Proponents of the reflexive strand disagree precisely on D’Andrade’s premises. While not an anthropologist, south african sociologist Ari Sitas argues that academic institutions are built around systems of oppression and that doing research with the community is merely the next step, and not a forced “giving back”. (Sitas 2000)

Arguments in support of the placement of anthropology within the social sciences contend that anthropology cannot devoid itself from ethnographic fieldwork nor from its epistemic significance in the discipline. In so doing, they assume that a pro argument necessitates divorcing anthropology from fieldwork.

However, it is never the intention of a pro argument to claim anthropology should not engage in fieldwork, but rather in reconceptualizing the work that is already being done as an analysis of texts about informants’ worldviews, while maintaining ethnographic authority. Besides the theoretical reason, there is also a practical reason for which anthropology should belong to the humanities.

Cultural Anthropology should belong to the humanities division

A second contention challenges the administrative aspect of the position of cultural anthropology as belonging to the humanities division. I argue that 1) anthropology professors already engage in substantial work that is regarded as analysis of texts, and 2) moving to the humanities divisions offers new opportunities to anthropology as a discipline.

In arguing that professor already engage in textual analysis, I take Macalester College as a case study. Seven faculty members currently work at Macalester’s Anthropology department, including two professors on sabbatical. A comprehensive profile of the current professors plus a now retired professor is exhibited in the hallway of the basement of the social science building in which the anthropology department is located, for all potential and current anthropology majors, including those students who are advanced in their non-anthropological major.

From these, I collected the following information: year in which doctorate was awarded, years of teaching in college (important information for the single retired professor), and years during which fieldwork was conducted. I excluded all profiles that didn’t list all three informations, obtaining four usable profiles, and then simply obtained the years spent not doing fieldwork.

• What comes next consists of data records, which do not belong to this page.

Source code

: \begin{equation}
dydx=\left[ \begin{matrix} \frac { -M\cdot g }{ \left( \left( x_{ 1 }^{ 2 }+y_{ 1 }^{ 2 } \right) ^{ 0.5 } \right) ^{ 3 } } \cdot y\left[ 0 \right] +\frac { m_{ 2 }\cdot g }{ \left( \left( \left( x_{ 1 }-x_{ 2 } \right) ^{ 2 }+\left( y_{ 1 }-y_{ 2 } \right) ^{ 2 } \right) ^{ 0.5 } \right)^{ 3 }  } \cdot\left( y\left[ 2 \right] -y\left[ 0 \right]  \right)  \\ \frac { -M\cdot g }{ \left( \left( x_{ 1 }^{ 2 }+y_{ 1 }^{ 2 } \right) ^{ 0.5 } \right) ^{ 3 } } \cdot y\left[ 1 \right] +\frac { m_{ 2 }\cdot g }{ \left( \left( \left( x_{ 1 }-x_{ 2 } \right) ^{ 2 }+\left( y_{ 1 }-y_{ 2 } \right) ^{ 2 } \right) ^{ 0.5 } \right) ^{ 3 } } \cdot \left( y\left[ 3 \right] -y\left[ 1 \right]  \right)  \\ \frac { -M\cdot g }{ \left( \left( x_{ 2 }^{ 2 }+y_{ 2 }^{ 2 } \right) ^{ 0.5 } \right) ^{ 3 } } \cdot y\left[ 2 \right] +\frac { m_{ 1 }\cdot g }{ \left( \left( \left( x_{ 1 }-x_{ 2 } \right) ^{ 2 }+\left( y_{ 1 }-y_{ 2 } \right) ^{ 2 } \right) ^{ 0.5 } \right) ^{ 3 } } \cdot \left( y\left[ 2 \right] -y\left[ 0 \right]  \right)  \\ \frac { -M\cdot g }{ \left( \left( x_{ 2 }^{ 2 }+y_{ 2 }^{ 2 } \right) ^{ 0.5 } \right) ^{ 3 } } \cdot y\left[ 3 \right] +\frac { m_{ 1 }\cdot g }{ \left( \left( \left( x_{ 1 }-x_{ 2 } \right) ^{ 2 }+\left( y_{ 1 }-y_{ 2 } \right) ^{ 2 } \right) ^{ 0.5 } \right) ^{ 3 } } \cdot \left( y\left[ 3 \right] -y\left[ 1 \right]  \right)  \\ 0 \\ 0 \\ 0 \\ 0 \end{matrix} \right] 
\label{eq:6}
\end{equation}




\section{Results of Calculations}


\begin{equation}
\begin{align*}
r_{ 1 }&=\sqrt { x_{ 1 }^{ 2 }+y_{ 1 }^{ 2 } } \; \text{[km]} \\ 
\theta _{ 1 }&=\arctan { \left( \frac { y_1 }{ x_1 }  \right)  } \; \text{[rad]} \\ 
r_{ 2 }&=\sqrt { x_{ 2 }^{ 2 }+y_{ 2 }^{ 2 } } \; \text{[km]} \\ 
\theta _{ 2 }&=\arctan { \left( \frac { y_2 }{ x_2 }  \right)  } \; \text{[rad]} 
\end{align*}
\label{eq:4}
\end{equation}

From this data, I calculated a rough estimate that four Macalester anthropology professors spent 36% of their time in the field since obtaining a doctor’s degree. This means that they spent roughly two thirds of their research time analyzing the ethnographic data they produced. Conceding that while in the field anthropologists obtain social facts and engage in analysis modes that fit research models in the social sciences, it cannot be dismissed that all they can do back home is to analyze the data therein produced, and that such work is an analysis of texts in the literal sense. It could be argued that all anthropological work is social science regardless of whether or not the anthropologist is in the field, because the researcher is always thinking of social subjects. But it can’t be refuted that physically there is a difference between running away from the police after watching a cockfight and processing and condensing hundreds of pages of ethnographic data on the computer (or typing machine).

Therefore, if analysis of the social science kind in anthropology is restricted solely to direct fieldwork, the argument can be made that anthropologists engage in text analysis 67% of their time and the department should belong to the humanities in merit of their current work.

I also argue that moving to the humanities division is beneficial to anthropology in terms of anthropology being a department that seeks high levels of funding, enrollment and graduates (like any other department), Donham’s criticism that academia is overly market-driven notwithstanding. (Donham, 2000:179)

Engell and Dangerfield observe that nationally, departments at academic institutions belonging to the humanities division, such as classics, philosophy and the languages have seen a sharp decline over the past three decades, even in the face of an increasing budget assigned to higher education that was flowing to engineering and the social sciences. This is measured in terms of bachelors and advanced degrees granted, GRE scores, faculty salaries, faculty tenure rates, class enrollment, and all other indicators of departments’ healthiness. (Engell and Dangerfield, 1998) A similar phenomenon is observed at Macalester College as well. Brown reports Economics, Geography and Political Science to show a step increase in enrolled majors (Brown, 2004) – over the last ten years, Political Science has doubled its majors and Economics has tripled them. (Macalester College Institutional Research, 2004)

The disciplines of history and anthropology have claims on both the humanities and social science. Interestingly, despite being regarded in academia as a social science, historians prefer to consider themselves as humanists. (Encyclopedia Britannica, 2004) It is also of note that at Macalester, History is the best funded and sought after by students at within the humanities division along with English, even better than many “popular” social science departments such as political science or sociology.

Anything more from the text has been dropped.